- [PROBLEM DESCRIPTION]:
Only one stretch of the records below should be repeated. It starts with the line containing "Clube Republicano –" and goes on through the line containing "Pessoa, delegados do", exactly as written.

[Opening EXTRACTED DATA section]

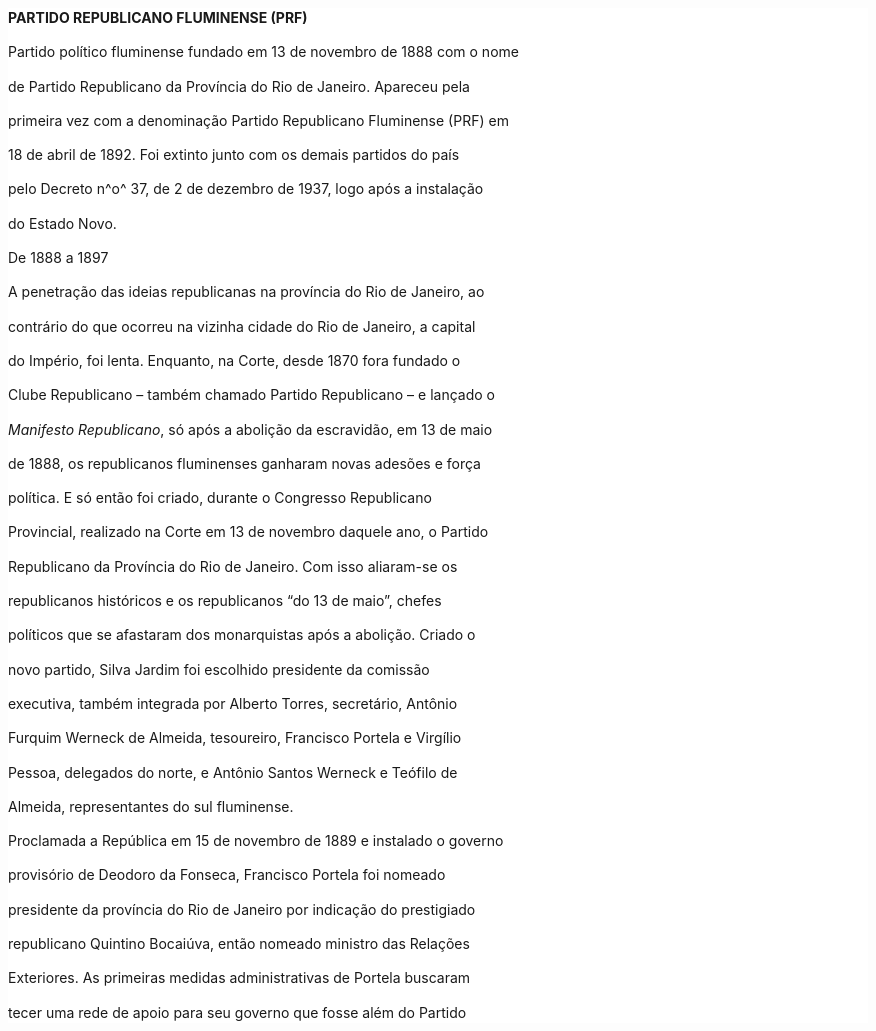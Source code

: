 **PARTIDO REPUBLICANO FLUMINENSE (PRF)**



Partido político fluminense fundado em 13 de novembro de 1888 com o nome

de Partido Republicano da Província do Rio de Janeiro. Apareceu pela

primeira vez com a denominação Partido Republicano Fluminense (PRF) em

18 de abril de 1892. Foi extinto junto com os demais partidos do país

pelo Decreto n^o^ 37, de 2 de dezembro de 1937, logo após a instalação

do Estado Novo.



De 1888 a 1897



A penetração das ideias republicanas na província do Rio de Janeiro, ao

contrário do que ocorreu na vizinha cidade do Rio de Janeiro, a capital

do Império, foi lenta. Enquanto, na Corte, desde 1870 fora fundado o

Clube Republicano – também chamado Partido Republicano – e lançado o

*Manifesto Republicano*, só após a abolição da escravidão, em 13 de maio

de 1888, os republicanos fluminenses ganharam novas adesões e força

política. E só então foi criado, durante o Congresso Republicano

Provincial, realizado na Corte em 13 de novembro daquele ano, o Partido

Republicano da Província do Rio de Janeiro. Com isso aliaram-se os

republicanos históricos e os republicanos “do 13 de maio”, chefes

políticos que se afastaram dos monarquistas após a abolição. Criado o

novo partido, Silva Jardim foi escolhido presidente da comissão

executiva, também integrada por Alberto Torres, secretário, Antônio

Furquim Werneck de Almeida, tesoureiro, Francisco Portela e Virgílio

Pessoa, delegados do norte, e Antônio Santos Werneck e Teófilo de

Almeida, representantes do sul fluminense.



Proclamada a República em 15 de novembro de 1889 e instalado o governo

provisório de Deodoro da Fonseca, Francisco Portela foi nomeado

presidente da província do Rio de Janeiro por indicação do prestigiado

republicano Quintino Bocaiúva, então nomeado ministro das Relações

Exteriores. As primeiras medidas administrativas de Portela buscaram

tecer uma rede de apoio para seu governo que fosse além do Partido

[Closing EXTRACTED DATA section]

- [REPLY TO THE TASK]:
Clube Republicano – também chamado Partido Republicano – e lançado o

*Manifesto Republicano*, só após a abolição da escravidão, em 13 de maio

de 1888, os republicanos fluminenses ganharam novas adesões e força

política. E só então foi criado, durante o Congresso Republicano

Provincial, realizado na Corte em 13 de novembro daquele ano, o Partido

Republicano da Província do Rio de Janeiro. Com isso aliaram-se os

republicanos históricos e os republicanos “do 13 de maio”, chefes

políticos que se afastaram dos monarquistas após a abolição. Criado o

novo partido, Silva Jardim foi escolhido presidente da comissão

executiva, também integrada por Alberto Torres, secretário, Antônio

Furquim Werneck de Almeida, tesoureiro, Francisco Portela e Virgílio

Pessoa, delegados do norte, e Antônio Santos Werneck e Teófilo de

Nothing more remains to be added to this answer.